Friedrich Nietzsche not only loved Greek art and culture per se but he was also, as we discussed the other day, always searching for timeless lessons from the Greeks to help us understand modernity and ourselves.
He found one such lesson in an apparent duality that ran through all of Greek art: the tension between two gods who were also two archetypes and half-brothers: Apollo and Dionysus.
Think of them as a Greek Yin and Yang.
Apollo, the god of the sun and wisdom, as well as poetry and music, would be the equivalent of the Chinese yang (ie, the bright, masculine sun).
Dionysus, the god of wine, intoxication, ecstasy, passion and instinct, would be the equivalent of the Chinese yin (ie, the dark, feminine moon).

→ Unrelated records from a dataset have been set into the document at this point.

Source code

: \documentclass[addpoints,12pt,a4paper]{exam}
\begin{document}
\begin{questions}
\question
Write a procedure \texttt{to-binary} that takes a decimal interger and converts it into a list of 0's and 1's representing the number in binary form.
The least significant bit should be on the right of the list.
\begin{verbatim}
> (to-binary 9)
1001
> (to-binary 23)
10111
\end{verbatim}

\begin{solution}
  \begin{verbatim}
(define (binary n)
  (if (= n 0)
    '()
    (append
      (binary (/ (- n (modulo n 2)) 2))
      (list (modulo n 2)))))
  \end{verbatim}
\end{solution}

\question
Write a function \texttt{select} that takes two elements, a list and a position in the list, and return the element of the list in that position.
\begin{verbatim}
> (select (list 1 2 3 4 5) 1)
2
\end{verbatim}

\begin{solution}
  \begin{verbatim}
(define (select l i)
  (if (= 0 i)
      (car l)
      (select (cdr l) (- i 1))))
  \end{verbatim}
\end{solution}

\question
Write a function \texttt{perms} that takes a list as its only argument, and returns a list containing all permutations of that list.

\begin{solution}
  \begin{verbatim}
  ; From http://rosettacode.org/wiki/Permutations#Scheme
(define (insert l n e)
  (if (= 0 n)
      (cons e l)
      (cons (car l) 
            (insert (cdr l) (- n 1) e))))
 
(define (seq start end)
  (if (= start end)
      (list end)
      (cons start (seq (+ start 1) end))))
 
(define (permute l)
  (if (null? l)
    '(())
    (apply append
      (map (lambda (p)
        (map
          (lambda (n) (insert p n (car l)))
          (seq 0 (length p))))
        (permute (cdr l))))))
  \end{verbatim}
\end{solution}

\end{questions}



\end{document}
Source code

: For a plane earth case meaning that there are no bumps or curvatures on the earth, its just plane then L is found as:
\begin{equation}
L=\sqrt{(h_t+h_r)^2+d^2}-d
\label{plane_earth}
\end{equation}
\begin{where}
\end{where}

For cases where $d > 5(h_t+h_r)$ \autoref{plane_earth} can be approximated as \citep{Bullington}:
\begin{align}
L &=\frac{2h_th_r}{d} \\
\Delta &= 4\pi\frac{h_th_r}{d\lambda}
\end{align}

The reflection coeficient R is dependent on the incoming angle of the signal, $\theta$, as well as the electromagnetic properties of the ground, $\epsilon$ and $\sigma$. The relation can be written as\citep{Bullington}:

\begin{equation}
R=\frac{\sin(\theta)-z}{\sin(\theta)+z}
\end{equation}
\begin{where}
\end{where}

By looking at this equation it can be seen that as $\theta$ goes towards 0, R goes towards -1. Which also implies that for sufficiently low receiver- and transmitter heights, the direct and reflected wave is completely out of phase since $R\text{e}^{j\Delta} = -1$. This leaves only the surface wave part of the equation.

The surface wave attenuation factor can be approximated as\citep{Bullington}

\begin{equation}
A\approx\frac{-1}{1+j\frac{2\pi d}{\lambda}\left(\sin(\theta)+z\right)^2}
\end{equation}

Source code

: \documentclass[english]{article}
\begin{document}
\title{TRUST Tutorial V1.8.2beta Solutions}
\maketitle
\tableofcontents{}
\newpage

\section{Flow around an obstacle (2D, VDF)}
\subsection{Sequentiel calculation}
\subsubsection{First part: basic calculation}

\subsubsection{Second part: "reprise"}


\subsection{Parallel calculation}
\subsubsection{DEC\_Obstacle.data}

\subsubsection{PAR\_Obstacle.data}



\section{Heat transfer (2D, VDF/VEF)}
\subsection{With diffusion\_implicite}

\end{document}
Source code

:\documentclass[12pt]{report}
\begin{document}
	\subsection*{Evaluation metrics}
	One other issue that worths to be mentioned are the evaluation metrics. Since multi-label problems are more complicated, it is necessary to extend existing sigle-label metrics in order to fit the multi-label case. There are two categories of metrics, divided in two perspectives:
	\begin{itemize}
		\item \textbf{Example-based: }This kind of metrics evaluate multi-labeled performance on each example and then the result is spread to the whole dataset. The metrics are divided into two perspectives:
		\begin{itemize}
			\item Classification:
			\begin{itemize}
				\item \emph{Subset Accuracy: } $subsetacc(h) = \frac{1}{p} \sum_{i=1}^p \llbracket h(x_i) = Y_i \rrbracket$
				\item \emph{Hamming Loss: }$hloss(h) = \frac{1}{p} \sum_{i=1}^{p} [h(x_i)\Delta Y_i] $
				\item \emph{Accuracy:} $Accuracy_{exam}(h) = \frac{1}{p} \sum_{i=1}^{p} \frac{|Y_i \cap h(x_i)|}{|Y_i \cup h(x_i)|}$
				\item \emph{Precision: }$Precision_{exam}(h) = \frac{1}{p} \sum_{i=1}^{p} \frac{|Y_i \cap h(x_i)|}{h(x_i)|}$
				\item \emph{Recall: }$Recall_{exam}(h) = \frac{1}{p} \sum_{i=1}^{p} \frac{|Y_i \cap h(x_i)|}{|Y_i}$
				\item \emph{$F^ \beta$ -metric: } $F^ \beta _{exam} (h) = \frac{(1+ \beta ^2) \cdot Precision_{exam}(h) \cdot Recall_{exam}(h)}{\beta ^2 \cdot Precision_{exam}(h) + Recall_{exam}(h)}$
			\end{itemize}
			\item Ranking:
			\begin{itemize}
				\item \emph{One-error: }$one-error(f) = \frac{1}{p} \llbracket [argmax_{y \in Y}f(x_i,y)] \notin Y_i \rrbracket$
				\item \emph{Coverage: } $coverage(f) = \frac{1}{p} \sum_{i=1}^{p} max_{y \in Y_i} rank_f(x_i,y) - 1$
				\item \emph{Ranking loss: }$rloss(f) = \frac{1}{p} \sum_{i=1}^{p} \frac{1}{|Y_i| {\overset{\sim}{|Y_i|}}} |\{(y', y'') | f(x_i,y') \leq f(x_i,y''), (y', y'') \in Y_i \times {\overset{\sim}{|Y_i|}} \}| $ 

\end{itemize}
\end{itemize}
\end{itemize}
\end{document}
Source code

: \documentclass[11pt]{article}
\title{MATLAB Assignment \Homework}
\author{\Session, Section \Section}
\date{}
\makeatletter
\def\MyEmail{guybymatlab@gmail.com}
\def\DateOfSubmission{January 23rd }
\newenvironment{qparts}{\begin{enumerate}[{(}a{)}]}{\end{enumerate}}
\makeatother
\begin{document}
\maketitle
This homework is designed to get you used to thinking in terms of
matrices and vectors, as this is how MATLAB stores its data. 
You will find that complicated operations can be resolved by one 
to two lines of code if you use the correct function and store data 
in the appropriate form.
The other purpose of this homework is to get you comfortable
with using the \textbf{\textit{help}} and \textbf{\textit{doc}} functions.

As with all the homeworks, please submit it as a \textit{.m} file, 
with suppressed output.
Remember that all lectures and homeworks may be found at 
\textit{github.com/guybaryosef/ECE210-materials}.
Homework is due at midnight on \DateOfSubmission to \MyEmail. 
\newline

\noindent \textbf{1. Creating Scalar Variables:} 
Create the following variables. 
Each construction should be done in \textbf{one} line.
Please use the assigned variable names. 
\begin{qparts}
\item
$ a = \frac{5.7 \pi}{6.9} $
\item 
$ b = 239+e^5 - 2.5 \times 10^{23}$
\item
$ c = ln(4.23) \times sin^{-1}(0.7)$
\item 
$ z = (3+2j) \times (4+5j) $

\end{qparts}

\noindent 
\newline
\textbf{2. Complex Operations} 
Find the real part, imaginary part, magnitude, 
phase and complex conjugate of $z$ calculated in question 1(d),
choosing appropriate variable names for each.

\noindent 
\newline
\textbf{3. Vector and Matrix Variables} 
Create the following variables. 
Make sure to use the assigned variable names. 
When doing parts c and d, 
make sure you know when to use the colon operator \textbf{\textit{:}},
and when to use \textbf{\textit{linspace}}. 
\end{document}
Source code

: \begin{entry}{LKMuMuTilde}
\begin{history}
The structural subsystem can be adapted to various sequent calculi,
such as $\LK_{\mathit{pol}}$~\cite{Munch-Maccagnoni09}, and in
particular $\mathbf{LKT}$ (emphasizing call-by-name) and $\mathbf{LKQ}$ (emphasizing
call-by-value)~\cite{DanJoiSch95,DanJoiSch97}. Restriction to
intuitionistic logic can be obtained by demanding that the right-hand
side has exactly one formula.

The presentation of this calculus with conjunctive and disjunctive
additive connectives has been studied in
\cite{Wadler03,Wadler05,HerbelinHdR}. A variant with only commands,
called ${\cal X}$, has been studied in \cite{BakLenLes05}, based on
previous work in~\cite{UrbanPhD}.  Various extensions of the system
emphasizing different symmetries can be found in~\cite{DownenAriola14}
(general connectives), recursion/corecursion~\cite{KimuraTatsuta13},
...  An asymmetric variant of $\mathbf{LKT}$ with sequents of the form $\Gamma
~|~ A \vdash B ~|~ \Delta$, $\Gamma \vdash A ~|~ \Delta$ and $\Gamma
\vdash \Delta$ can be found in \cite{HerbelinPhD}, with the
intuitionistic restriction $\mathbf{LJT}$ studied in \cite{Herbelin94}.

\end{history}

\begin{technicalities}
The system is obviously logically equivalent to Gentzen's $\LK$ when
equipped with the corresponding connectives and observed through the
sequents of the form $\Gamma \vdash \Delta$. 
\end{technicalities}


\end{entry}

Obviously, I am stretching that analogy, so don’t get too wound up about it. If you prefer, you can think of them in our contemporary pop-psychology terms of left brain (Apollo) and right brain (Dionysus).
So why should this duality be so interesting, for the Greeks or for us?
From Homer to John Wayne: The Apollonian
Nietzsche saw in these two archetypes two approaches to art, and indeed life.
Homer, for example, followed his Apollonian instinct in writing the Iliad and Odyssey in the 8th century BCE. How so? Because he glorified the war against Troy and the subsequent nostos (homecoming) of Odysseus. He made these stories beautiful, as Apollo was. He gave the Greeks and us role models.
He made the Greeks proud to be Greeks, proud to descend from whichever hero in the long catalogue of ships they traced their lineage to. He made them aware of their individuality, of the structures of society, of its fundamental order to which, after intervening episodes of wrath (see: Achilles), everything must return.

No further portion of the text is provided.